Wednesday, May 05, 2010

Law and War are Not the Same

Bush understood this idea, and so, by some appearances, does Obama. But he has not been permitted to admit his understanding by his base. In the New York Post, Robert Turner of the Center for National Security Law lets the cat out of the bag:



Indeed, detaining enemy combatants for the duration of hostilities without charge or trial is a long-recognized and lawful practice. Thus, the United States held more than 400,000 German POWs (and many Italians, too) at detention camps spread across 40-plus states -- without lawyers, charges or trials -- until World War II ended.
Before citing the 1949 Geneva POW Convention, critics should be aware what they actually say. Article 84 states: "A prisoner of war shall be tried only by a military court." And Article 97 says: "Prisoners of war shall not in any case be transferred to penitentiary establishments (prisons, penitentiaries, convict prisons, etc.)." [Emphasis added in both cases.]
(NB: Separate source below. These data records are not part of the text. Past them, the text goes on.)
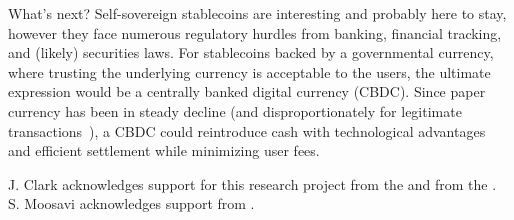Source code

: What's next? Self-sovereign stablecoins are interesting and probably here to stay, however they face numerous regulatory hurdles from banking, financial tracking, and (likely) securities laws. For stablecoins backed by a governmental currency, where trusting the underlying currency is acceptable to the users, the ultimate expression would be a centrally banked digital currency (CBDC). Since paper currency has been in steady decline (and disproportionately for legitimate transactions~\cite{rogoff2017curse}), a CBDC could reintroduce cash with technological advantages and efficient settlement while minimizing user fees.

\begin{acks}

J. Clark acknowledges support for this research project from the  and from the . S. Moosavi acknowledges support from .


\end{acks}










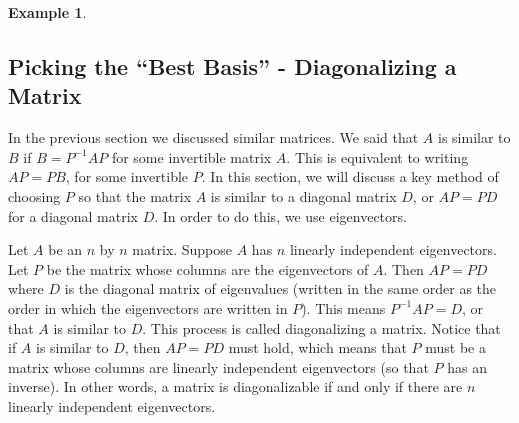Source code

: \documentclass[10pt]{article}
\theoremstyle{plain}
\theoremstyle{box}
\newtheorem{example}{Example}
\begin{document}
\begin{example}
\begin{itemize}
\end{itemize}
\end{example}


\subsection{Picking the ``Best Basis'' - Diagonalizing a Matrix}
In the previous section we discussed similar matrices. We said that $A$ is similar to $B$ if $B=P^{-1}AP$ for some invertible matrix $A$. This is equivalent to writing $AP=PB$, for some invertible $P$. In this section, we will discuss a key method of choosing $P$ so that the matrix $A$ is similar to a diagonal matrix $D$, or $AP=PD$ for a diagonal matrix $D$. In order to do this, we use eigenvectors.

Let $A$ be an $n$ by $n$ matrix.  Suppose $A$ has $n$ linearly independent eigenvectors. Let $P$ be the matrix whose columns are the eigenvectors of $A$.  Then $AP = PD$ where $D$ is the diagonal matrix of eigenvalues (written in the same order as the order in which the eigenvectors are written in $P$).  This means $P^{-1}AP=D$, or that $A$ is similar to $D$. This process is called diagonalizing a matrix. Notice that if $A$ is similar to $D$, then $AP=PD$ must hold, which means that $P$ must be a matrix whose columns are linearly independent eigenvectors (so that $P$ has an inverse). In other words, a matrix is diagonalizable if and only if there are $n$ linearly independent eigenvectors. 
\end{document}
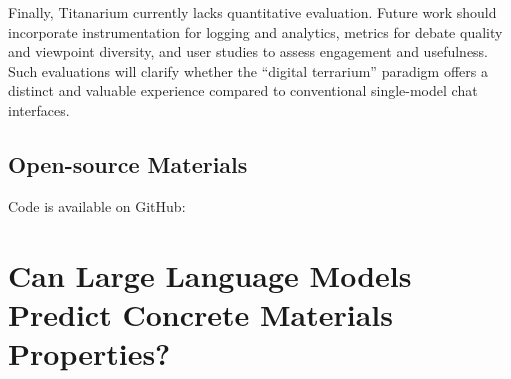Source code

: Finally, Titanarium currently lacks quantitative evaluation. Future work should incorporate instrumentation for logging and analytics, metrics for debate quality and viewpoint diversity, and user studies to assess engagement and usefulness. Such evaluations will clarify whether the ``digital terrarium'' paradigm offers a distinct and valuable experience compared to conventional single-model chat interfaces.

\subsection*{Open-source Materials}
Code is available on GitHub: 








\section{Can Large Language Models Predict Concrete Materials Properties?}

%

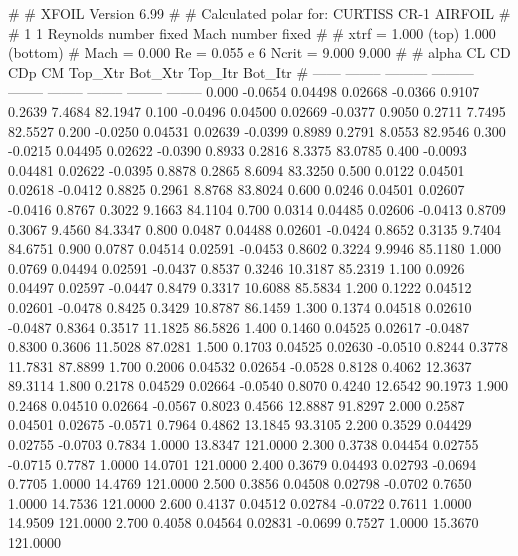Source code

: #  
#       XFOIL         Version 6.99
#  
# Calculated polar for: CURTISS CR-1 AIRFOIL                            
#  
# 1 1 Reynolds number fixed          Mach number fixed         
#  
# xtrf =   1.000 (top)        1.000 (bottom)  
# Mach =   0.000     Re =     0.055 e 6     Ncrit =   9.000  9.000
#  
#   alpha    CL        CD       CDp       CM     Top_Xtr  Bot_Xtr  Top_Itr  Bot_Itr
#  ------ -------- --------- --------- -------- -------- -------- -------- --------
   0.000  -0.0654   0.04498   0.02668  -0.0366   0.9107   0.2639   7.4684  82.1947
   0.100  -0.0496   0.04500   0.02669  -0.0377   0.9050   0.2711   7.7495  82.5527
   0.200  -0.0250   0.04531   0.02639  -0.0399   0.8989   0.2791   8.0553  82.9546
   0.300  -0.0215   0.04495   0.02622  -0.0390   0.8933   0.2816   8.3375  83.0785
   0.400  -0.0093   0.04481   0.02622  -0.0395   0.8878   0.2865   8.6094  83.3250
   0.500   0.0122   0.04501   0.02618  -0.0412   0.8825   0.2961   8.8768  83.8024
   0.600   0.0246   0.04501   0.02607  -0.0416   0.8767   0.3022   9.1663  84.1104
   0.700   0.0314   0.04485   0.02606  -0.0413   0.8709   0.3067   9.4560  84.3347
   0.800   0.0487   0.04488   0.02601  -0.0424   0.8652   0.3135   9.7404  84.6751
   0.900   0.0787   0.04514   0.02591  -0.0453   0.8602   0.3224   9.9946  85.1180
   1.000   0.0769   0.04494   0.02591  -0.0437   0.8537   0.3246  10.3187  85.2319
   1.100   0.0926   0.04497   0.02597  -0.0447   0.8479   0.3317  10.6088  85.5834
   1.200   0.1222   0.04512   0.02601  -0.0478   0.8425   0.3429  10.8787  86.1459
   1.300   0.1374   0.04518   0.02610  -0.0487   0.8364   0.3517  11.1825  86.5826
   1.400   0.1460   0.04525   0.02617  -0.0487   0.8300   0.3606  11.5028  87.0281
   1.500   0.1703   0.04525   0.02630  -0.0510   0.8244   0.3778  11.7831  87.8899
   1.700   0.2006   0.04532   0.02654  -0.0528   0.8128   0.4062  12.3637  89.3114
   1.800   0.2178   0.04529   0.02664  -0.0540   0.8070   0.4240  12.6542  90.1973
   1.900   0.2468   0.04510   0.02664  -0.0567   0.8023   0.4566  12.8887  91.8297
   2.000   0.2587   0.04501   0.02675  -0.0571   0.7964   0.4862  13.1845  93.3105
   2.200   0.3529   0.04429   0.02755  -0.0703   0.7834   1.0000  13.8347 121.0000
   2.300   0.3738   0.04454   0.02755  -0.0715   0.7787   1.0000  14.0701 121.0000
   2.400   0.3679   0.04493   0.02793  -0.0694   0.7705   1.0000  14.4769 121.0000
   2.500   0.3856   0.04508   0.02798  -0.0702   0.7650   1.0000  14.7536 121.0000
   2.600   0.4137   0.04512   0.02784  -0.0722   0.7611   1.0000  14.9509 121.0000
   2.700   0.4058   0.04564   0.02831  -0.0699   0.7527   1.0000  15.3670 121.0000
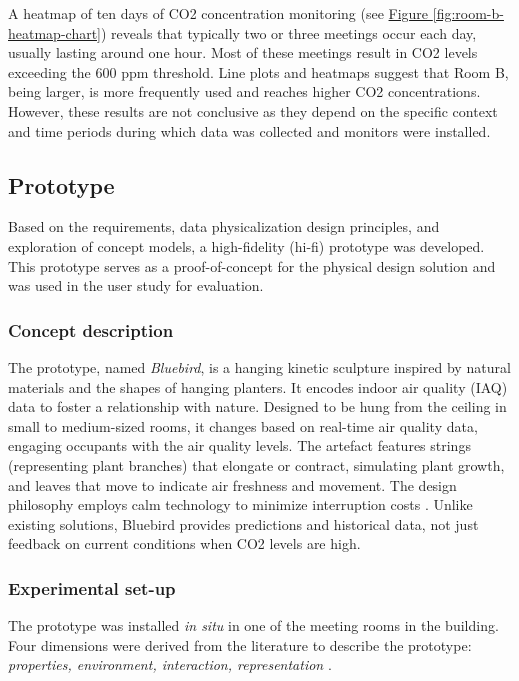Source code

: A heatmap of ten days of CO2 concentration monitoring (see \hyperref[fig:room-b-heatmap-chart]{Figure \ref*{fig:room-b-heatmap-chart}}) reveals that typically two or three meetings occur each day, usually lasting around one hour. Most of these meetings result in CO2 levels exceeding the 600 ppm threshold. Line plots and heatmaps suggest that Room B, being larger, is more frequently used and reaches higher CO2 concentrations. However, these results are not conclusive as they depend on the specific context and time periods during which data was collected and monitors were installed.



\subsection{Prototype}
\label{sec:prototype_results}

Based on the requirements, data physicalization design principles, and exploration of concept models, a high-fidelity (hi-fi) prototype was developed. This prototype serves as a proof-of-concept for the physical design solution and was used in the user study for evaluation.

\subsubsection{Concept description}

The prototype, named \textit{Bluebird}, is a hanging kinetic sculpture inspired by natural materials and the shapes of hanging planters. It encodes indoor air quality (IAQ) data to foster a relationship with nature. Designed to be hung from the ceiling in small to medium-sized rooms, it changes based on real-time air quality data, engaging occupants with the air quality levels. The artefact features strings (representing plant branches) that elongate or contract, simulating plant growth, and leaves that move to indicate air freshness and movement. The design philosophy employs calm technology to minimize interruption costs \cite{case_calm_2016}. Unlike existing solutions, Bluebird provides predictions and historical data, not just feedback on current conditions when CO2 levels are high.

\subsubsection{Experimental set-up}

The prototype was installed \textit{in situ} in one of the meeting rooms in the building. Four dimensions were derived from the literature to describe the prototype: \textit{properties, environment, interaction, representation} \cite{sauve_physecology_2022, hornecker_design_2023, anhalt_university_germany_design_2022}.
To engage in war is not a criminal act. Al-Qaeda and others declare themselves to be at war with the United States. We are respecting their position by detaining them until such time as a) their belligerence is no longer considered a threat, or b) the cessation of hostilities. That the military authority should make these determinations is entirely just and appropriate, unless you operate from the assumption that soldiers are nothing more than blood-crazed robots incapable of exercising human judgment.

But that is not the worst of it:

But a different issue ought to concern the ACLU: Civilian trials of these terrorists run a real risk of contaminating our own legal system.
For starters, such trials should plainly proceed in accordance with the applicable rules of international law -- rules that do not include the full panoply of protections provided by the Bill of Rights (which doesn't even apply fully to our own armed forces), Miranda warnings or our exclusionary rule.
Nor should we risk setting a precedent by holding the trials under US criminal law: Would we want some future Adolf Hitler or Saddam Hussein to have the right to try captured US soldiers under their domestic criminal laws?
In other words, bringing terrorists into the legal system will cause the legal system to become more warlike, and less free. The irony, it is supreme.